» **ASSIGNMENT**
Keep only the lines that hold the string "kinsta", filtering out the rest of the entries below.

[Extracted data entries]
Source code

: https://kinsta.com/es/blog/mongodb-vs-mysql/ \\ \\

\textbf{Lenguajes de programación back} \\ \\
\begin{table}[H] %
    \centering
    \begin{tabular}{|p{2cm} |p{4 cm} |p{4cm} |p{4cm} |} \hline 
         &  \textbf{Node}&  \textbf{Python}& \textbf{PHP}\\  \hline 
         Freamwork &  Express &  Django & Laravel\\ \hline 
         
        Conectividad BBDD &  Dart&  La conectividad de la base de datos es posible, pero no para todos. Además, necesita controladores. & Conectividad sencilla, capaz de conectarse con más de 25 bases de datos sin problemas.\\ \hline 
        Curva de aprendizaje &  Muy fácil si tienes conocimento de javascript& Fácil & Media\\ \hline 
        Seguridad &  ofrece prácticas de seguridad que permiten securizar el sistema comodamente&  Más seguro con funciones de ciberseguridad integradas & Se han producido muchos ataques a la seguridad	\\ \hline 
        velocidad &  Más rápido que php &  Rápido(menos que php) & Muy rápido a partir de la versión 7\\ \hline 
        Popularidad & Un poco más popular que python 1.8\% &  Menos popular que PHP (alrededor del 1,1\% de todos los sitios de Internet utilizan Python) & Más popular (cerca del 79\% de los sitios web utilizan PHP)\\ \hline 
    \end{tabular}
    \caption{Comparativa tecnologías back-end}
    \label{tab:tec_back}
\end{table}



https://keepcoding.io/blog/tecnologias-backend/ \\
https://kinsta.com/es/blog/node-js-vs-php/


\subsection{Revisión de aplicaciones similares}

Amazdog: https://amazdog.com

==

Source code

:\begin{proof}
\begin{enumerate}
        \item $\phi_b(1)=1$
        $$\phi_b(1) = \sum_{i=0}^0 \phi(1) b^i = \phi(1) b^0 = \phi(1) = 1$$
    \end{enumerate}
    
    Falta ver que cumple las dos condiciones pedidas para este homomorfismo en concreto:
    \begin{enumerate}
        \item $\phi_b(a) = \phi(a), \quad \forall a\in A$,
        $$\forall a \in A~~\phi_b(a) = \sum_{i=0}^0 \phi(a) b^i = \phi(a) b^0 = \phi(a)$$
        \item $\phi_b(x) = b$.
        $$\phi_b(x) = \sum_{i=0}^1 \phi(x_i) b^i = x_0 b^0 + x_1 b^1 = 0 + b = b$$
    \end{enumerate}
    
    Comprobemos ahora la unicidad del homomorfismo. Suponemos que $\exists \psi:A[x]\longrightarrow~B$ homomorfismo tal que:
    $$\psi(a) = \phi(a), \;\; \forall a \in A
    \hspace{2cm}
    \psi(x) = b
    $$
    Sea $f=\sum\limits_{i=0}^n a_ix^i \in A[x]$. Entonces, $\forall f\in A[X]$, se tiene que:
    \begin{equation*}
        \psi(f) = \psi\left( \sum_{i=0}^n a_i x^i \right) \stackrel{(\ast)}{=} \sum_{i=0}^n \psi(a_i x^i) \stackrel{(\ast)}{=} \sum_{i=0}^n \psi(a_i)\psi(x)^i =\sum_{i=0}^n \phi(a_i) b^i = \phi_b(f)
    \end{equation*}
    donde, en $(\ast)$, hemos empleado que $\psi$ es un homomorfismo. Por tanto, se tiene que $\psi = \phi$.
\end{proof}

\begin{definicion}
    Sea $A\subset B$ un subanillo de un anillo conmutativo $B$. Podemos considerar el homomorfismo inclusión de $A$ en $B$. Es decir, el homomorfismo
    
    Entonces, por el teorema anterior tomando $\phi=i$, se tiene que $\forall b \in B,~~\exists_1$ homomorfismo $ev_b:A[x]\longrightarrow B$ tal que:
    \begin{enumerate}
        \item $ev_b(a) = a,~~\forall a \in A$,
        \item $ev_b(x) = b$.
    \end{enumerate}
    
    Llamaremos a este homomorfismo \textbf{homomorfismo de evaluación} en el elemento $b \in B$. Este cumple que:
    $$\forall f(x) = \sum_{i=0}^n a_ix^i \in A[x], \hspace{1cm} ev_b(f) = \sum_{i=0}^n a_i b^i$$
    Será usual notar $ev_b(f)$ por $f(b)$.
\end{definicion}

» **REPLY**
: https://kinsta.com/es/blog/mongodb-vs-mysql/ \\ \\
https://kinsta.com/es/blog/node-js-vs-php/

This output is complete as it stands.